海外をウロウロしていたころ、アジアからはインドまで。その先はヨーロッパで、中東地域は怖くていけませんでした。そんな時期に、ビジネスで滞在していた人たちがいるとは驚きました。
賄賂を要求するイミグレはアジアにもいましたが、全額没収は強権ですし、その日の生活にも困りますよね。何度か危ない施設に行き、無事に帰ってきているのもすごい体験に思えます。

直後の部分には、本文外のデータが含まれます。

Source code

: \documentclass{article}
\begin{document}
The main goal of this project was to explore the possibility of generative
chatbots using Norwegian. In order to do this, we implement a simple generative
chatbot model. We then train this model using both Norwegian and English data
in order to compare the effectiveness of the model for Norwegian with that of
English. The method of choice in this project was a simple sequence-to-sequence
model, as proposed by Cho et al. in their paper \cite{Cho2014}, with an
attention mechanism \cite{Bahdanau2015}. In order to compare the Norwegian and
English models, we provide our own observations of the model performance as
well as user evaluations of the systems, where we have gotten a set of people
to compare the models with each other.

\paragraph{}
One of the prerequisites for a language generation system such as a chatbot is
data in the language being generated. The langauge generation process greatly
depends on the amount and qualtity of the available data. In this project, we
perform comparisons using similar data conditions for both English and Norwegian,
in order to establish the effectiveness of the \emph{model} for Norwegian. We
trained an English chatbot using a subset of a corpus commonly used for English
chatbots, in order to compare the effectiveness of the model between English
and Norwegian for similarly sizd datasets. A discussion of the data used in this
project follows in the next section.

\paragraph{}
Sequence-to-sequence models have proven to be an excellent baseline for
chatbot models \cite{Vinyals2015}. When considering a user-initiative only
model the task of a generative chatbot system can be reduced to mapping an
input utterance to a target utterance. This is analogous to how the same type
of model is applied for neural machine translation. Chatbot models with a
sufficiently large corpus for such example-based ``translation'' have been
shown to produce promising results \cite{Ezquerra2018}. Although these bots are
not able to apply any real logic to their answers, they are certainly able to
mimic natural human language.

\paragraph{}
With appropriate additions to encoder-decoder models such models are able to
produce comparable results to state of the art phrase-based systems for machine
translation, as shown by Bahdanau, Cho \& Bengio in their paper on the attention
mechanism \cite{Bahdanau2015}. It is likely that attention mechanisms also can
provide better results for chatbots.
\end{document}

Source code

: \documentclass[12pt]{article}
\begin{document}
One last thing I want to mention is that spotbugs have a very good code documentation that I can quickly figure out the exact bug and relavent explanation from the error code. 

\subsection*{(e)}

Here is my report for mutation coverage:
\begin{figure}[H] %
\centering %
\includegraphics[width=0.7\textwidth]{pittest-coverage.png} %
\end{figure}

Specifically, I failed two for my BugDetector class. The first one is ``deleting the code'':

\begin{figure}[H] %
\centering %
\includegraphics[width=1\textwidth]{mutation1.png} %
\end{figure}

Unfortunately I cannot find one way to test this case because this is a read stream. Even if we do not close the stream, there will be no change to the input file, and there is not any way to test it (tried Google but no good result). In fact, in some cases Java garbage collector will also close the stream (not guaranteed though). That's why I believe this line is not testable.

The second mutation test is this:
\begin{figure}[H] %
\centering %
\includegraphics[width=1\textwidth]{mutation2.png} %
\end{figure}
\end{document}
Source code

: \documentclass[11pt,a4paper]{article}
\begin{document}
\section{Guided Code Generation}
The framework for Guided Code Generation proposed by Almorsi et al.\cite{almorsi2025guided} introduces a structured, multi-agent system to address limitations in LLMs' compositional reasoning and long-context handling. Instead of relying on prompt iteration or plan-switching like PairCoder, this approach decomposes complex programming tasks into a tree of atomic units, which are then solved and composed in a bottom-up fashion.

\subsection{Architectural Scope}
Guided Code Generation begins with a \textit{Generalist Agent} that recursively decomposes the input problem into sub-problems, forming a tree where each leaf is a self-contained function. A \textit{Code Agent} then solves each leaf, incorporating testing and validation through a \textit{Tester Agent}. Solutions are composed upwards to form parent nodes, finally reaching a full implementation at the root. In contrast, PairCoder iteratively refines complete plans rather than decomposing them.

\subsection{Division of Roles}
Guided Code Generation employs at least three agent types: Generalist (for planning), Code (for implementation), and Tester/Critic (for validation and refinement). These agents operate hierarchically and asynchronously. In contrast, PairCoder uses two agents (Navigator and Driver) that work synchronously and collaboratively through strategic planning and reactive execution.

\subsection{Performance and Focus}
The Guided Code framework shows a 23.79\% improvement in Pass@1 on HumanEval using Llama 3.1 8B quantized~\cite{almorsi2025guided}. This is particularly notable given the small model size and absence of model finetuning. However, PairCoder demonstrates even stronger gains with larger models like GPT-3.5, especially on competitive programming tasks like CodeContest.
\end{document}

紹介されている本を、読んでみたいと思います。
-
- ElliEさん 2013/03/03 16:14:49
- なんと恐ろしい経験なんでしょう・・・
- アリヤンさん〜。
読んでてほんとにドキドキしましたよ。
まかり間違っていれば、塀の向こう側に拘禁、拷問・・・ここに書くのも恐ろしい。
ほんとによくご無事で。
こんな経験をくぐりぬけてきているのですから、アリヤンさんの肝っ玉がすわっている理由がよくわかりました。
- アリヤンさん からの返信 2013/03/03 19:20:54
- RE: なんと恐ろしい経験なんでしょう・・・
- はは〜ん、「アリヤン、バグダッド事件」を見てくれたのですネ。
イエイエ、生来は気の小さな怖がりな性格だったんです。
それはロンドン、パリの約4年の滞在時代も変わりなかったです。
でも、パリからインドまでユーラシア大陸横断旅行をした時に、性格が変わってしまったようです。
小さなことにこだわらず、いつも大極的にものごとを見るというクセが付いてしまったのです。
究極に近い旅で、物事にあまりこだわらない術が身についたようです。
でも、生来の性格はまだ生きており、なんでも細かく分析・観察して、近い将来の危険回避に繋がるよう努力はしています。
ElliEさんのようにバンクーバーという良いところに住んで見たいものです。
でも寒そうなので、冬は過ごせそうにないですネ。
やっぱりバンクーバーには香港からの移民が多いですか?
バンクーバーをホンクーバーというくらいですから。
ワタクシの友達(香港人)も香港の中国返還の年にカナダ人になってバンクーバーに行ってしまいました。
何年もかけてカナダ国籍を取っていたそうです。
まあ、そうせざるを得ない人々からすれば、ワレワレ日本人はまだまだ怖い思いはしていませんネエ。